## EXERCISE
Look at the data below and print exactly the lines from its first line through the line with "first JS module"; the pictures stay out of the copy.
[SOURCE INFORMATION — start]
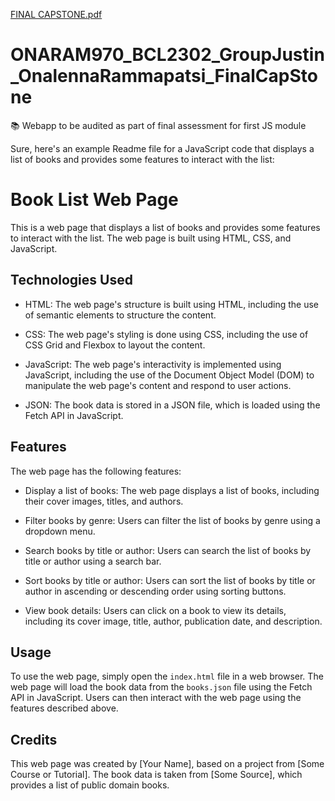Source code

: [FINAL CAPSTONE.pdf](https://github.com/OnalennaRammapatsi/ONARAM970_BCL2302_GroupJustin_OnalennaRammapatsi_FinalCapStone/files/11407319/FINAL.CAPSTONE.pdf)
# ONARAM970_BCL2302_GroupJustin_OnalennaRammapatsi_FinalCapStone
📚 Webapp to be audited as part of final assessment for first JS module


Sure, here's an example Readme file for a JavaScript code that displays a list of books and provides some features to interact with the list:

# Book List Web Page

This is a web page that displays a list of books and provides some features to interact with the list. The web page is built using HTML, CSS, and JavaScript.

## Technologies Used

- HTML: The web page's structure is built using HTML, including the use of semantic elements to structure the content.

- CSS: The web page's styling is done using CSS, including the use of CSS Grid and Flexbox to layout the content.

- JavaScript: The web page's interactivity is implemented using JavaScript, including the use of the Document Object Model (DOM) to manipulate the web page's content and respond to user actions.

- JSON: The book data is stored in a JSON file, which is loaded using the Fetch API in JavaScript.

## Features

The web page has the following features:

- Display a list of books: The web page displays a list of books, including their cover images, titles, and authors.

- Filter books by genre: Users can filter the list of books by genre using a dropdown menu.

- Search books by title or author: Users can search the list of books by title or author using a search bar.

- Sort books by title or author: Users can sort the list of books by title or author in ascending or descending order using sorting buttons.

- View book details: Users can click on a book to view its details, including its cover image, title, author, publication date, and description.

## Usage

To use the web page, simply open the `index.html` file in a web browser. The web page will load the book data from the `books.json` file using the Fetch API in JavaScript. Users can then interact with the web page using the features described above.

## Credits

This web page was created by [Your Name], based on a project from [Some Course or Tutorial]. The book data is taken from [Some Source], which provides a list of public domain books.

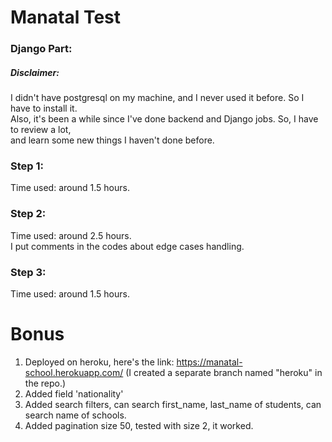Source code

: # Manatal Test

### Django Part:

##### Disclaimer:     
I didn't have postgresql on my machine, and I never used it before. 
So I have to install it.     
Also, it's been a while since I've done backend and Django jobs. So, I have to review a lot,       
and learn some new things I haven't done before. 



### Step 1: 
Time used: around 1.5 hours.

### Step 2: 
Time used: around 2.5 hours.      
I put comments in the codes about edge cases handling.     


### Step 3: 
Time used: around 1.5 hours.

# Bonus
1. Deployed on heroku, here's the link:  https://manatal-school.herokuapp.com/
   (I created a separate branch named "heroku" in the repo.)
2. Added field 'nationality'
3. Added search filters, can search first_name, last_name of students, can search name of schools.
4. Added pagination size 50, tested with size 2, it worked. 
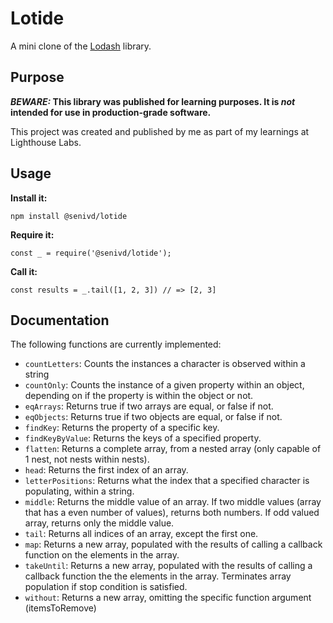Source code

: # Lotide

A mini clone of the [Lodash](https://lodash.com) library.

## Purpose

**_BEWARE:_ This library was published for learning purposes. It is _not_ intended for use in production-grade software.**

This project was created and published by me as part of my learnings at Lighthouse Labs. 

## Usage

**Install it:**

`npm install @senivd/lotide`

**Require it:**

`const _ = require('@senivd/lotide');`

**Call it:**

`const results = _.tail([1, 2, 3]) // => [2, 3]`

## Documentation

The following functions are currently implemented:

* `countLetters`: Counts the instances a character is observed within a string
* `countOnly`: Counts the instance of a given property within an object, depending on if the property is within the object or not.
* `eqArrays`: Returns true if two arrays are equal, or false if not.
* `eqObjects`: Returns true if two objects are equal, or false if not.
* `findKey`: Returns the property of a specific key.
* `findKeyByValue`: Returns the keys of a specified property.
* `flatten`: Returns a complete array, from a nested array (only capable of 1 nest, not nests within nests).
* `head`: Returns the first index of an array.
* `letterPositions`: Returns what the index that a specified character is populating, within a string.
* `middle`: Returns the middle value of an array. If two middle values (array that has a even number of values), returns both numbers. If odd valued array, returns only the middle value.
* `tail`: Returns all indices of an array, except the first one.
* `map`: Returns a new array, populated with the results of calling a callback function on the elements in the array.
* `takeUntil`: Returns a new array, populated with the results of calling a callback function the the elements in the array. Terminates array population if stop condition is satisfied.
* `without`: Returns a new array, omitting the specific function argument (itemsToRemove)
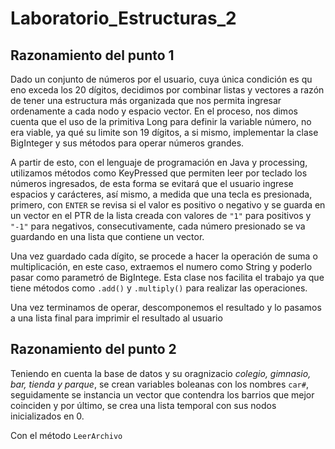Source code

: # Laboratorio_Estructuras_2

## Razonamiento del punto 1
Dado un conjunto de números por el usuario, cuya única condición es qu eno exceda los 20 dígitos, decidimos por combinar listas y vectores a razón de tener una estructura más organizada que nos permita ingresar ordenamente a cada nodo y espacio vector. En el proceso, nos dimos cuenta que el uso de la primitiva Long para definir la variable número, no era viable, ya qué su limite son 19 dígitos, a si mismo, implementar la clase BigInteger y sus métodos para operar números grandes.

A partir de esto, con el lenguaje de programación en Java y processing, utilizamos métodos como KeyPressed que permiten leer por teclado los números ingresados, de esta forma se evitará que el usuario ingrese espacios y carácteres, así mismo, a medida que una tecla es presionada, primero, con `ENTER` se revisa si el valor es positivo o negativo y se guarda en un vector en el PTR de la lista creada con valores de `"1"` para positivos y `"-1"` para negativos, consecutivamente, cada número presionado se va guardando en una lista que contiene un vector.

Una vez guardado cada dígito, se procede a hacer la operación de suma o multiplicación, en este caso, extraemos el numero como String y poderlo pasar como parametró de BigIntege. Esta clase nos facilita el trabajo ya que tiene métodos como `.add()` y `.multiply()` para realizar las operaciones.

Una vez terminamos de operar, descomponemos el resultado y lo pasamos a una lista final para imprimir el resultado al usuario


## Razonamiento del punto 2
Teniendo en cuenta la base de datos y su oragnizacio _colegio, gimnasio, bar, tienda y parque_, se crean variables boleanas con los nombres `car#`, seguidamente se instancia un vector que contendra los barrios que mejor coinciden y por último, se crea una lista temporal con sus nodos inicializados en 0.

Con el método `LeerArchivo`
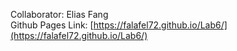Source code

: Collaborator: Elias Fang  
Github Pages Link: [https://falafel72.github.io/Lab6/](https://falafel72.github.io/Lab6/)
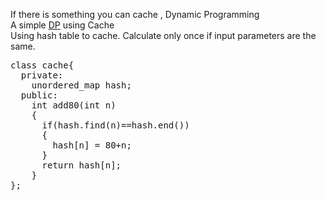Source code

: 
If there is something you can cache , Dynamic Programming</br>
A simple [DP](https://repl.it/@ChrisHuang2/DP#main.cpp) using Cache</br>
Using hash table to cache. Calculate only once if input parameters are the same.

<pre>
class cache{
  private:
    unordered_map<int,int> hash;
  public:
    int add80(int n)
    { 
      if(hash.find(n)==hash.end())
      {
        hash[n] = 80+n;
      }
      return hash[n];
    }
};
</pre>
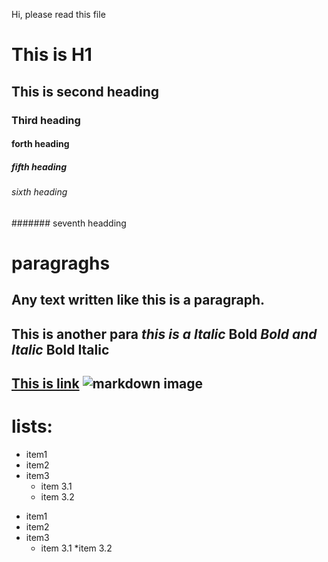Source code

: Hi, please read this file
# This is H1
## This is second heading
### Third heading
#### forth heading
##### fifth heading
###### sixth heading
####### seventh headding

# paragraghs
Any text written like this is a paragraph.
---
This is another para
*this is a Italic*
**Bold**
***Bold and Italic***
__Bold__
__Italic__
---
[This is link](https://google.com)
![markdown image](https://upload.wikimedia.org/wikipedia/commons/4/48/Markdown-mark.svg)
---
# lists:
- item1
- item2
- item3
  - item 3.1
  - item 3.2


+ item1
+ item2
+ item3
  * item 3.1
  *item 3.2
[SOURCE INFORMATION — finish]
## RESPONSE FOR THIS EXERCISE
Source code

: [FINAL CAPSTONE.pdf](https://github.com/OnalennaRammapatsi/ONARAM970_BCL2302_GroupJustin_OnalennaRammapatsi_FinalCapStone/files/11407319/FINAL.CAPSTONE.pdf)
# ONARAM970_BCL2302_GroupJustin_OnalennaRammapatsi_FinalCapStone
📚 Webapp to be audited as part of final assessment for first JS module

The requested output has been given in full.